On earth. Why is this necessary elsewhere in the universe? Perhaps it is, but we only assume that based on what takes place on earth. Intelligence arises out of the complex interplay of physical molecular entities, and it seems well nigh impossible that it could exist in any other way. But just because we have not seen it does not mean it is nonexistent. Humans view reality through our own physical, biased lenses. That being said, I probably just uttered some speculative nonsense with no basis in reality anywhere in the universe. Perhaps I am too eager to accept a "God of Gaps" theory as proposed by Dawkins.
Still though, I cannot help but agree that "you are not a human being having a spiritual experience but a spiritual being having a Human experience." even though that is ultimately some pseudo psychological agnostic garble, perhaps there may be truth somewhere there. Bear with me as I attempt to unveil it…someday.
Speaking of: science is humans trying to apply order to an otherwise chaotic and improbable universe. Perhaps we see order because our brains are programmed to see it that way.
Or perhaps the universe is an organized, ordered system after all…which begs the question…
Not trying to interject some unnecessary creationist "Oh look, God" moment here, just this post does offer further areas of intense speculation.

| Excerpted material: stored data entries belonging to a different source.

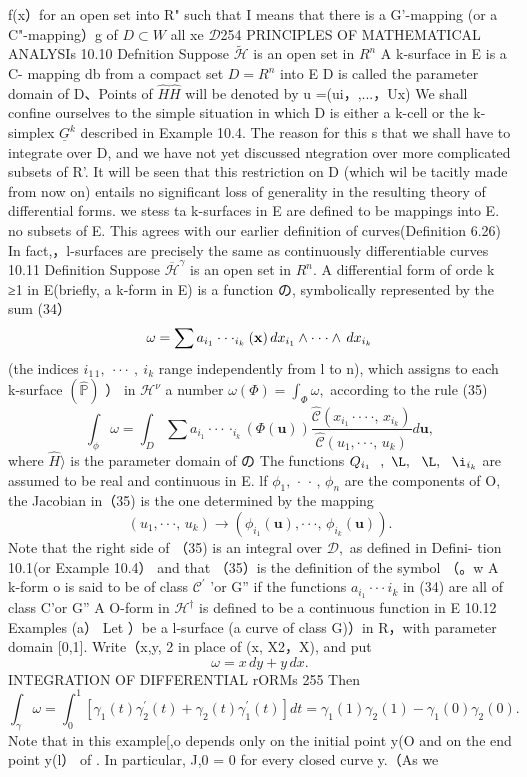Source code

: f(x）for an open set into R" such that I means that there is a G'-mapping (or a C"-mapping）g of $D\subset W$ all xe ${\mathcal{D}}$254 PRINCIPLES OF MATHEMATICAL ANALYSIs 10.10 Defnition Suppose ${\widetilde{\mathcal{H}}}$ is an open set in $R^{n}$ A k-surface in E is a C- mapping db from a compact set $\scriptstyle{D={R^{n}}}$ into E D is called the parameter domain of D、Points of ${\hat{H}}{\hat{H}}$ will be denoted by u =(ui，,...，Ux) We shall confine ourselves to the simple situation in which D is either a k-cell or the k-simplex $\underline{{{G}}}^{k}$ described in Example 10.4. The reason for this s that we shall have to integrate over D, and we have not yet discussed ntegration over more complicated subsets of R'. It will be seen that this restriction on D (which wil be tacitly made from now on) entails no significant loss of generality in the resulting theory of differential forms. we stess ta k-surfaces in E are defined to be mappings into E. no subsets of E. This agrees with our earlier definition of curves(Definition 6.26) In fact,，l-surfaces are precisely the same as continuously differentiable curves 10.11 Definition Suppose ${\overline{{\mathcal{H}}}}^{\gamma}$ is an open set in $\textstyle R^{n}\!.$ A differential form of orde k ≥1 in E(briefly, a k-form in E) is a function の, symbolically represented by the sum (34） $$ \omega=\sum a_{i_{1}}\cdot\cdot\cdot_{i_{k}}({\bf x})\,d x_{i_{1}}\wedge\cdot\cdot\cdot\wedge\,d x_{i_{k}} $$ (the indices $i_{1}\!_{}^{}_{\!1}\!,\ \cdot\cdot\cdot\ ,\ i_{k}$ range independently from l to n), which assigns to each k-surface $({\hat{\mathbb{P}}})$ ） in ${\mathcal{H}}^{\nu}$ a number $\omega(\Phi)=\int_{\Phi}\omega,$ according to the rule (35) $$ \int_{\phi}\omega=\int_{D}\sum a_{i_{1}}\cdot\cdot\cdot\cdot_{i_{k}}(\Phi(\mathbf{u})){\frac{\hat{\mathcal{C}}(x_{i_{1}}\cdot\cdot\cdot\cdot,\,x_{i_{k}})}{\hat{\mathcal{C}}(u_{1},\cdot\cdot\cdot,\,u_{k})}}d\mathbf{u}, $$ where ${\hat{H}}\rangle$ is the parameter domain of の The functions $Q_{i_{1}}\ \ ,\ \L,\ \ \L,\ \ \i_{i_{k}}$ are assumed to be real and continuous in E. lf $\phi_{1},\,\cdot\,\cdot\,,\,\phi_{n}$ are the components of O, the Jacobian in（35) is the one determined by the mapping $$ (u_{1},\cdot\cdot\cdot,\,u_{k})\to(\phi_{i_{1}}(\mathbf{u}),\cdot\cdot\cdot,\,\phi_{i_{k}}(\mathbf{u})). $$ Note that the right side of （35) is an integral over ${\mathcal{D}},$ as defined in Defini- tion 10.1(or Example 10.4） and that （35）is the definition of the symbol （。w A k-form o is said to be of class $\mathcal{C}^{\prime}$ ’or G” if the functions $a_{i_{1}}\cdot\cdot\cdot i_{k}$ in (34) are all of class C’or G” A O-form in ${\mathcal{H}}^{\dagger}$ is defined to be a continuous function in E 10.12 Examples (a） Let ）be a l-surface (a curve of class G)）in R，with parameter domain [0,1]. Write（x,y, 2 in place of (x, X2，X), and put $$ \omega=x\,d y+y\,d x. $$INTEGRATION OF DIFFERENTIAL rORMs 255 Then $$ \int_{\gamma}\omega=\int_{0}^{1}\left[\gamma_{1}(t)\gamma_{2}^{\prime}(t)+\gamma_{2}(t)\gamma_{1}^{\prime}(t)\right]d t=\gamma_{1}(1)\gamma_{2}(1)-\gamma_{1}(0)\gamma_{2}(0). $$ Note that in this example[,o depends only on the initial point y(O and on the end point y(l） of . In particular, J,0 = 0 for every closed curve y.（As we 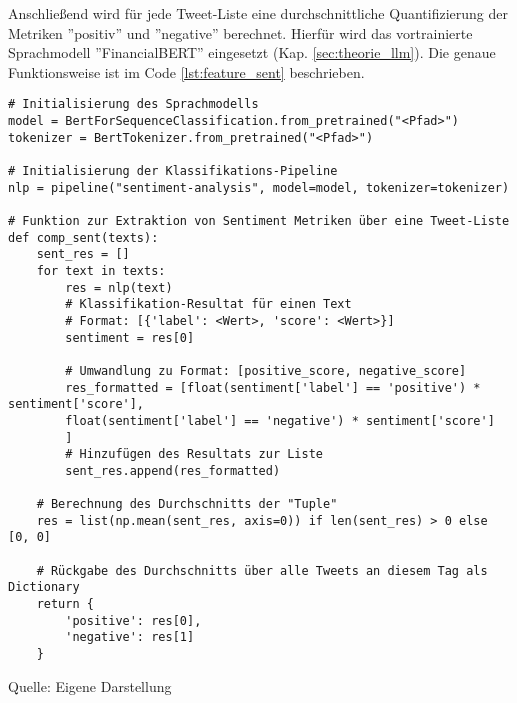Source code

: Anschließend wird für jede Tweet-Liste eine durchschnittliche Quantifizierung der Metriken ''positiv'' und ''negative'' berechnet. Hierfür wird das vortrainierte Sprachmodell ''FinancialBERT'' eingesetzt (Kap. \ref{sec:theorie_llm}). Die genaue Funktionsweise ist im Code \ref{lst:feature_sent} beschrieben.
\begin{lstlisting}[caption={Stimmung quantifiziert als Positiv/Negativ-Score}, label=lst:feature_sent, captionpos=t]
# Initialisierung des Sprachmodells
model = BertForSequenceClassification.from_pretrained("<Pfad>")
tokenizer = BertTokenizer.from_pretrained("<Pfad>")

# Initialisierung der Klassifikations-Pipeline
nlp = pipeline("sentiment-analysis", model=model, tokenizer=tokenizer)

# Funktion zur Extraktion von Sentiment Metriken über eine Tweet-Liste
def comp_sent(texts):
	sent_res = []
	for text in texts:
		res = nlp(text)
		# Klassifikation-Resultat für einen Text
		# Format: [{'label': <Wert>, 'score': <Wert>}]
		sentiment = res[0]
		
		# Umwandlung zu Format: [positive_score, negative_score]
		res_formatted = [float(sentiment['label'] == 'positive') * sentiment['score'], 
		float(sentiment['label'] == 'negative') * sentiment['score']
		]
		# Hinzufügen des Resultats zur Liste
		sent_res.append(res_formatted)

	# Berechnung des Durchschnitts der "Tuple"
	res = list(np.mean(sent_res, axis=0)) if len(sent_res) > 0 else [0, 0]

	# Rückgabe des Durchschnitts über alle Tweets an diesem Tag als Dictionary
	return {
		'positive': res[0],
		'negative': res[1]
	}
\end{lstlisting}
\vspace{-1.3em}
\normalsize{Quelle: Eigene Darstellung}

Thank you, Erich. Profound and thought provoking as always.
That's why I like this site.
Kauffman has basically re-defined existing abstract mathematical terms originally based upon external complex design to instead be a property of the system, be it open or closed. This type of mathematical analysis has been around with the idea of the design having come from a creator well before Kauffman's day.
Erich doesn't like the idea of external organizing design having been placed upon matter, but he thinks matter has always had its own self-organizing principles, due mainly to the stratifications that must be present when more and more heterogeneous matter is placed side by side.
Dan appears to hold that just because a condensing liquid or a crystallizing solid can loose some degree of entropy that they can also build self-organizing principles into the "solute broth" that happens to be along for the ride.
From a material perspective, find the paradox of a creator needing to explain who created the creator a problem only for a corporal being.
I like to think of it this way, What if mainly individual "beingness" or consciousness exists in terms of linear time? This would also imply that little if any collective consciousness exists during "linear time."
Then at the end of linear time, outside of normal time but in "eternity" there is less individual consciousness but more collective being or consciousness?
Spirituality then on earth is mainly missed because the collective consciousness or "the ghost in the works" being immaterial – is easily downplayed.
In eternity the roles will be flipped entirely and taking on a material existence will seem like a retreat to our childhood.
John, The mysteries continue.
Now reading At Home in the Universe. Went to the Net to find the definition of Pleuromona. Wound up at this site who comments on author Kaufmann.
A lot of conjecture and knowledge. Since the “C” in the DNA strut has never yet been found anywhere in the chemistry of the world, which Kaufmann didn’t know at that time, it is unlikely that the primordial soup he imagines would have been the source of the emergent crystal of life. But, “orderly” is the appropriate descriptor of life and its irreducible complexity. Why isn’t there any cell less complex than Pleuromona?
Crick’s chicken and egg problem which led him to suggest life came from elsewhere was DNA and RNA. DNA is the code for all cells and RNA carries the building plan given to it by DNA. No DNA before life. What then caused RNA to build the DNA molecule?
Kaufmann, however, as with many others finds the explanation of life’s development via random mutation at the cellular level being selected and saved over eons until needed by natural selection to be incomplete, at the very least. ‘Wanting’ is kindly put.
This is quite the mystery tour. It’s quite clear that no one knows who did it but it wasn’t the Butler.